- [Given data]:
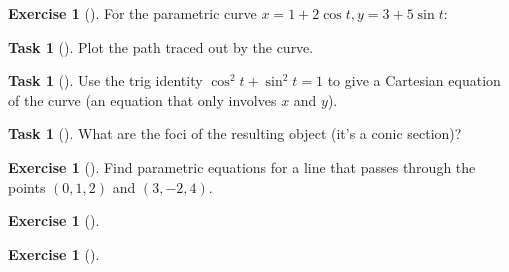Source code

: \documentclass[10pt,]{book}
\theoremstyle{plain}
\theoremstyle{definition}
\theoremstyle{definition}
\theoremstyle{definition}
\theoremstyle{definition}
\newtheorem{exploration}[project]{Exercise}
\newtheorem{task}[project]{Task}
\theoremstyle{definition}
\numberwithin{equation}{section}
\begin{document}
\begin{exploration}[]\label{exploration-73}
For the parametric curve \(x=1+2\cos t, y=3+5\sin t\):%
\begin{task}[]\label{task-119}
Plot the path traced out by the curve.%
\end{task}
\begin{task}[]\label{task-120}
Use the trig identity \(\cos^2t+\sin^2t=1\) to give a Cartesian equation of the curve (an equation that only involves \(x\) and \(y\)).%
\end{task}
\begin{task}[]\label{task-121}
What are the foci of the resulting object (it's a conic section)?%
\end{task}
\end{exploration}
\begin{exploration}[]\label{prob_line_equation_practice}
Find parametric equations for a line that passes through the points \((0,1,2)\) and \((3,-2,4)\).%
\end{exploration}
\begin{exploration}[]\label{exploration-75}
\end{exploration}
\begin{exploration}[]\label{exploration-76}
\end{exploration}
\typeout{************************************************}
\typeout{************************************************}
\end{document}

- [Your instructions]:
Before printing the records again, strip out the pictures; change nothing else.

- [Reply to the exercise]:
Source code

: \documentclass[10pt,]{book}
\theoremstyle{plain}
\theoremstyle{definition}
\theoremstyle{definition}
\theoremstyle{definition}
\theoremstyle{definition}
\newtheorem{exploration}[project]{Exercise}
\newtheorem{task}[project]{Task}
\theoremstyle{definition}
\numberwithin{equation}{section}
\begin{document}
\begin{exploration}[]\label{exploration-73}
For the parametric curve \(x=1+2\cos t, y=3+5\sin t\):%
\begin{task}[]\label{task-119}
Plot the path traced out by the curve.%
\end{task}
\begin{task}[]\label{task-120}
Use the trig identity \(\cos^2t+\sin^2t=1\) to give a Cartesian equation of the curve (an equation that only involves \(x\) and \(y\)).%
\end{task}
\begin{task}[]\label{task-121}
What are the foci of the resulting object (it's a conic section)?%
\end{task}
\end{exploration}
\begin{exploration}[]\label{prob_line_equation_practice}
Find parametric equations for a line that passes through the points \((0,1,2)\) and \((3,-2,4)\).%
\end{exploration}
\begin{exploration}[]\label{exploration-75}
\end{exploration}
\begin{exploration}[]\label{exploration-76}
\end{exploration}
\typeout{************************************************}
\typeout{************************************************}
\end{document}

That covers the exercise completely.